4.1 Competitive resource overreach Covered BudgetEnforcer hard caps No change.
4.2 Steganography Gap (low priority) - LATER: only if agents face oversight-evasion incentives.
4.3 Semantic drift in sequential handoffs Partial DelegationGuard prevents loops; sanitize_message() redacts paths NEW WORK (small): content hash of original task formulation on TurnRecord / TaskExecution.delegation_chain. Low effort. Ties to R4.

Summary: - 5 risks fully covered by existing design (3.1, 3.4, 3.5, 4.1, and partial/by-design coverage). - 3 risks partially covered (1.3, 3.2, 4.3); small additions needed. - 2 HIGH-PRIORITY structural gaps (2.1 majority sway, 2.2 authority deference). - 5 LATER / low-priority (1.1, 1.2, 1.4, 1.5, 4.2); all tied to adversarial or negotiation contexts not in MVP scope. - 1 medium-priority (3.3); clarification gate before decomposition.


Section 4. Value-Proposition Reconciliation

Paper 3 challenges multi-agent's value claim by showing single-agent matches or beats it on multi-hop reasoning under equal token budgets.

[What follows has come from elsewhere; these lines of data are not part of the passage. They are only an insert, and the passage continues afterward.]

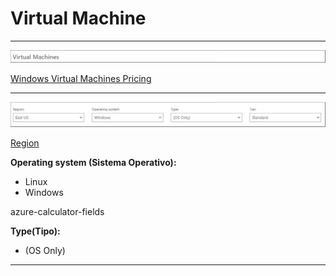 # Virtual Machine

---

<p>
  <a href="img1.jpeg">
    <img src="img1.jpeg" alt="img1.jpeg" width="1500" />
  </a>
</p>

[Windows Virtual Machines Pricing](https://azure.microsoft.com/es-es/pricing/details/virtual-machines/windows/)

---

<p>
  <a href="img2.jpeg">
    <img src="img2.jpeg" alt="img2.jpeg" width="1500" />
  </a>
</p>

[Region]("https://github.com/cr1c4/azure-calculator-fields/blob/main/Genericos/Region/Region.md")


**Operating system (Sistema Operativo):**
* Linux
* Windows

azure-calculator-fields

**Type(Tipo):**

* (OS Only)

---
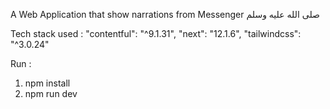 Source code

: A Web Application that show narrations from Messenger صلى الله عليه وسلم 

Tech stack used :
"contentful": "^9.1.31",
"next": "12.1.6",
"tailwindcss": "^3.0.24"

Run :
1) npm install
2) npm run dev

If SynthOrg's value proposition were "more agents = better reasoning", the paper would be a direct refutation. It is not. SynthOrg's value proposition is:

  1. Role specialization as work-stream parallelism, not reasoning parallelism. An engineer writing code while a PM writes the spec while a QA writes tests is not competing for reasoning tokens on the same multi-hop question; it is three concurrent workstreams. Paper 3's equal-budget comparison does not apply because the budgets are not pooled on a single task.
  2. Organizational simulation fidelity. A synthetic "company" of one single-agent is not a company. The framework exists to simulate org dynamics (department budgets, hiring, performance tracking, meeting cadences, approval chains) that are inherently multi-entity. Paper 2's formal theorem about decision-theoretic dominance applies to delegated decision networks solving a single decision, not to organizations running many concurrent workflows.
  3. File-level parallel execution via git worktrees. WorkspaceIsolationStrategy.planner_worktrees enables true filesystem parallelism that a single agent cannot achieve without serializing edits. This is orthogonal to reasoning efficiency; it is execution-throughput efficiency.
  4. Persistent institutional memory across role boundaries. OrgMemoryBackend, DissentRecord, DecisionRepository accumulate knowledge that is structured by role. A single-agent cannot produce "engineering decided X over QA's objection" as a queryable audit artifact.
  5. Audit-grade decision trails with role attribution. ReviewGateService + DecisionRecord + charter_version identity versioning produce multi-party accountability that is meaningless in a single-agent system.
  6. Per-task topology auto-selection as a first-class primitive. SynthOrg's position is not "multi-agent everywhere"; it is "choose the right topology per task". Papers 2 and 3 are citation-worthy backing for this choice, not critiques of it.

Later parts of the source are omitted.